WHAT IS NEEDED. For the listing that follows, give again exactly the lines from the one with "- **Roles:**" to the one with "- Tailwind CSS.", including both.

DATA EXTRACT.

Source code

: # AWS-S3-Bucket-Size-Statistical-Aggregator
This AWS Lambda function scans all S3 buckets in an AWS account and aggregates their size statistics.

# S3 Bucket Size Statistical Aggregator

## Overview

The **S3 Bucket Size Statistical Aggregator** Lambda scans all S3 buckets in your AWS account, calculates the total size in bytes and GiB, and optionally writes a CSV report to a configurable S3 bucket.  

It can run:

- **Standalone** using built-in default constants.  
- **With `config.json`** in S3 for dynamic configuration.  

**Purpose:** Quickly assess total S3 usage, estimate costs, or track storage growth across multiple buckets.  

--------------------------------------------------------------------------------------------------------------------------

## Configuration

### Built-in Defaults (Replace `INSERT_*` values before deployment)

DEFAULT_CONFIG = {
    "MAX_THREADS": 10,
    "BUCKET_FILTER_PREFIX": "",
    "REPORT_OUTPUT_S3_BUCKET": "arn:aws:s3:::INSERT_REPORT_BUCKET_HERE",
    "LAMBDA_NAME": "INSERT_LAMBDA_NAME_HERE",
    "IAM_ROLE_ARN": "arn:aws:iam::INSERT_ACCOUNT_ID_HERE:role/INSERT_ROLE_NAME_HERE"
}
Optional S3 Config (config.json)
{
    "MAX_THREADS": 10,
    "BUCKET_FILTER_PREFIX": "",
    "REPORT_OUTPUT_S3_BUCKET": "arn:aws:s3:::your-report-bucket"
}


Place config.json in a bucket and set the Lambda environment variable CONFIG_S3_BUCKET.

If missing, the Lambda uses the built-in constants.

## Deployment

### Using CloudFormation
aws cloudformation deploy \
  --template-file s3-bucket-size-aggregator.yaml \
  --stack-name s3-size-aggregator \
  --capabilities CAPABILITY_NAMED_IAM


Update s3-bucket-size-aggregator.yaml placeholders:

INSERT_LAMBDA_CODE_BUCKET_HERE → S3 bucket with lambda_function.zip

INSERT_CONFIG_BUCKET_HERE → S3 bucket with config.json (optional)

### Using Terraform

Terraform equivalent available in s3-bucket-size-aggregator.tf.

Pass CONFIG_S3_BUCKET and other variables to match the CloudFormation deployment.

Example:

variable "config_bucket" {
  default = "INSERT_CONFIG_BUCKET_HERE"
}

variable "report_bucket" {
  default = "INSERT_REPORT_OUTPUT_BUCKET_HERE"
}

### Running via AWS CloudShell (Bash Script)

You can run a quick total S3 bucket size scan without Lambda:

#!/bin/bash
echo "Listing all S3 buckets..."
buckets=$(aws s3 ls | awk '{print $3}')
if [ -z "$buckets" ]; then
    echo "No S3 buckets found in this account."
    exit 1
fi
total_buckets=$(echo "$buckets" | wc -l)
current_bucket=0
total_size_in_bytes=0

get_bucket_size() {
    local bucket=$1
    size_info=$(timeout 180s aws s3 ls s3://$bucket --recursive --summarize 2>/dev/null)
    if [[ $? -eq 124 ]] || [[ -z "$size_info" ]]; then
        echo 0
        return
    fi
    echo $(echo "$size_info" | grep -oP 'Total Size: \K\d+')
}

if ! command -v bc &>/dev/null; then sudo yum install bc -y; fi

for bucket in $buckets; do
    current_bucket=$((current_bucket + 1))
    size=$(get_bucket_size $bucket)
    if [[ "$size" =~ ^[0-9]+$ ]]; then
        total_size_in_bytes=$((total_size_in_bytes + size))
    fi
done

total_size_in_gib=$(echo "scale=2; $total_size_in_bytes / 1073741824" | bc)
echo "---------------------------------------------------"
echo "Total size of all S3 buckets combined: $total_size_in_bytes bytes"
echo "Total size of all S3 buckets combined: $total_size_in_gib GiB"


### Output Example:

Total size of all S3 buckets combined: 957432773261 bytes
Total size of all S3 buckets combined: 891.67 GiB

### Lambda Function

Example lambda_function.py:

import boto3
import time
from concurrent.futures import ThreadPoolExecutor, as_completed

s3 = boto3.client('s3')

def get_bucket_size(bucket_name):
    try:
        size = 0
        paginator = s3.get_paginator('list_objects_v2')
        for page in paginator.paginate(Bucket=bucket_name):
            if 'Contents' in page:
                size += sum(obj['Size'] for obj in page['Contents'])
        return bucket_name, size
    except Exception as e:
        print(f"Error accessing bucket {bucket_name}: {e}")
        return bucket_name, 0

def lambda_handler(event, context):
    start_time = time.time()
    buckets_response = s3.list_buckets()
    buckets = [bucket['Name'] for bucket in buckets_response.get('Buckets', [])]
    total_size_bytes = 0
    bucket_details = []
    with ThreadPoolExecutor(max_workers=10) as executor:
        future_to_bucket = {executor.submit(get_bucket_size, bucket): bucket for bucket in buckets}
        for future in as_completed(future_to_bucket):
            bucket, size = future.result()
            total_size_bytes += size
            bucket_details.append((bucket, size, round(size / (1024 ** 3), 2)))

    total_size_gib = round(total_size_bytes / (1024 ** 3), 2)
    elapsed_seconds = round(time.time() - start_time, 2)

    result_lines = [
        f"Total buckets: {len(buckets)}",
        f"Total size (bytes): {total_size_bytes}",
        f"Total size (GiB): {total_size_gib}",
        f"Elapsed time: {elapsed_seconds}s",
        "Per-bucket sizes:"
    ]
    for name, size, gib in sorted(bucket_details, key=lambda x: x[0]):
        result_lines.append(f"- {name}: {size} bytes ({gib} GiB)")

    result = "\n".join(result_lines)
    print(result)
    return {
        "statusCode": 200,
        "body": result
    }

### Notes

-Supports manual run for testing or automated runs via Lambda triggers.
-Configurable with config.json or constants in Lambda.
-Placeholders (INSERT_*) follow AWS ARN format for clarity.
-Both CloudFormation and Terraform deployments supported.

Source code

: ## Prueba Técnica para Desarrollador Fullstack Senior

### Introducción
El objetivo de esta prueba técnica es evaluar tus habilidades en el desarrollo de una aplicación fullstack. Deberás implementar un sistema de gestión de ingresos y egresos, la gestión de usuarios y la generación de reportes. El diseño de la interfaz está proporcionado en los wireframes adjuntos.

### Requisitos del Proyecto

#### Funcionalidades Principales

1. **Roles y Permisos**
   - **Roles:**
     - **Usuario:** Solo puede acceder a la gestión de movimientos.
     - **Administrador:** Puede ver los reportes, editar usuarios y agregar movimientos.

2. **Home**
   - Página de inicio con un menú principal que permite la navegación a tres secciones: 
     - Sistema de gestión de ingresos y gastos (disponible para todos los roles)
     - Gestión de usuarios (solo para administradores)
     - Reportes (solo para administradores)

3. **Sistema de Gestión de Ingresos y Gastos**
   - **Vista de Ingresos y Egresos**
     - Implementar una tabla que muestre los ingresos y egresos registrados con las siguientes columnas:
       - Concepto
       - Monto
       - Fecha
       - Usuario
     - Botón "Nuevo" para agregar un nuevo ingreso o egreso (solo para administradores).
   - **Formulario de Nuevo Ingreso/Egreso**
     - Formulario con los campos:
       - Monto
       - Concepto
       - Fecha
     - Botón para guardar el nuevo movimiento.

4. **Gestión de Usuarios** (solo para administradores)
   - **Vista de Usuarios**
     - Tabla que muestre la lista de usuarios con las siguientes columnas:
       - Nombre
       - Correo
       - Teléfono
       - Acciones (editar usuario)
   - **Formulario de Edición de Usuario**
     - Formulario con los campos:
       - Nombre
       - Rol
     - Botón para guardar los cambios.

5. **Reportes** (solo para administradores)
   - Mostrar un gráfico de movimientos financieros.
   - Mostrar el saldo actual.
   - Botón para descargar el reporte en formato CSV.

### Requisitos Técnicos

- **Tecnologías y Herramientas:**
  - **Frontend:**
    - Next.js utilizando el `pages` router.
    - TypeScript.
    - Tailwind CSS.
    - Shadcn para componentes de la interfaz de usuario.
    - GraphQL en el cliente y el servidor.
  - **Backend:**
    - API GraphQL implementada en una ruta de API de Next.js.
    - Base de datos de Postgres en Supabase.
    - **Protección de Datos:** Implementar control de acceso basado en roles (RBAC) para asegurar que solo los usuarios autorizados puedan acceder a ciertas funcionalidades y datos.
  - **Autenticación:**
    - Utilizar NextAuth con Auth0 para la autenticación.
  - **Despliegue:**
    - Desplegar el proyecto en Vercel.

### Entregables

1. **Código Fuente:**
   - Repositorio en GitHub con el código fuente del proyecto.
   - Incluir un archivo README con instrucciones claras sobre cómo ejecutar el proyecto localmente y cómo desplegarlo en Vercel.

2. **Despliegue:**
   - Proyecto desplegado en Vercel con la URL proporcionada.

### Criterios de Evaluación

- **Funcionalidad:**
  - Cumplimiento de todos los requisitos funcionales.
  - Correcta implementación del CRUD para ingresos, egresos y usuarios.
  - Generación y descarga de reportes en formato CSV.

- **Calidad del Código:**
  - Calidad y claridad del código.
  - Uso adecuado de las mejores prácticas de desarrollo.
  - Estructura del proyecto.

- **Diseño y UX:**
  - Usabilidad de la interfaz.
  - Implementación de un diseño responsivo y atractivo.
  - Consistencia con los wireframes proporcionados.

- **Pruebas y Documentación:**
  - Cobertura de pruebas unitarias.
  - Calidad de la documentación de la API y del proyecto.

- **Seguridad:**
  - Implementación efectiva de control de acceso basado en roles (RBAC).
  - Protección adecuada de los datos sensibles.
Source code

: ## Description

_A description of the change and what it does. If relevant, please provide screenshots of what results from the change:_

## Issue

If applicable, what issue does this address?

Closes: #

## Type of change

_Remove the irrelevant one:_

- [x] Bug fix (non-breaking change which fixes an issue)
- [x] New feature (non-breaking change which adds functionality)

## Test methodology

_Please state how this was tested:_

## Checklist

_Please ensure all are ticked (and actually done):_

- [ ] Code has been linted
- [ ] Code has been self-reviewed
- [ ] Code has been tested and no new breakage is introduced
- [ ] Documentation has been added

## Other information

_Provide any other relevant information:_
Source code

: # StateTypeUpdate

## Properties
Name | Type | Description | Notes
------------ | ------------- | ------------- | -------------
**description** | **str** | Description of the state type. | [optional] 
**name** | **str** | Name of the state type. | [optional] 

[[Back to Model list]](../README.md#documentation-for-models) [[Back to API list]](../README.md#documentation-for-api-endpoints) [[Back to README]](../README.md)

YOUR SOLUTION.
   - **Roles:**
     - **Usuario:** Solo puede acceder a la gestión de movimientos.
     - **Administrador:** Puede ver los reportes, editar usuarios y agregar movimientos.

2. **Home**
   - Página de inicio con un menú principal que permite la navegación a tres secciones: 
     - Sistema de gestión de ingresos y gastos (disponible para todos los roles)
     - Gestión de usuarios (solo para administradores)
     - Reportes (solo para administradores)

3. **Sistema de Gestión de Ingresos y Gastos**
   - **Vista de Ingresos y Egresos**
     - Implementar una tabla que muestre los ingresos y egresos registrados con las siguientes columnas:
       - Concepto
       - Monto
       - Fecha
       - Usuario
     - Botón "Nuevo" para agregar un nuevo ingreso o egreso (solo para administradores).
   - **Formulario de Nuevo Ingreso/Egreso**
     - Formulario con los campos:
       - Monto
       - Concepto
       - Fecha
     - Botón para guardar el nuevo movimiento.

4. **Gestión de Usuarios** (solo para administradores)
   - **Vista de Usuarios**
     - Tabla que muestre la lista de usuarios con las siguientes columnas:
       - Nombre
       - Correo
       - Teléfono
       - Acciones (editar usuario)
   - **Formulario de Edición de Usuario**
     - Formulario con los campos:
       - Nombre
       - Rol
     - Botón para guardar los cambios.

5. **Reportes** (solo para administradores)
   - Mostrar un gráfico de movimientos financieros.
   - Mostrar el saldo actual.
   - Botón para descargar el reporte en formato CSV.

### Requisitos Técnicos

- **Tecnologías y Herramientas:**
  - **Frontend:**
    - Next.js utilizando el `pages` router.
    - TypeScript.
    - Tailwind CSS.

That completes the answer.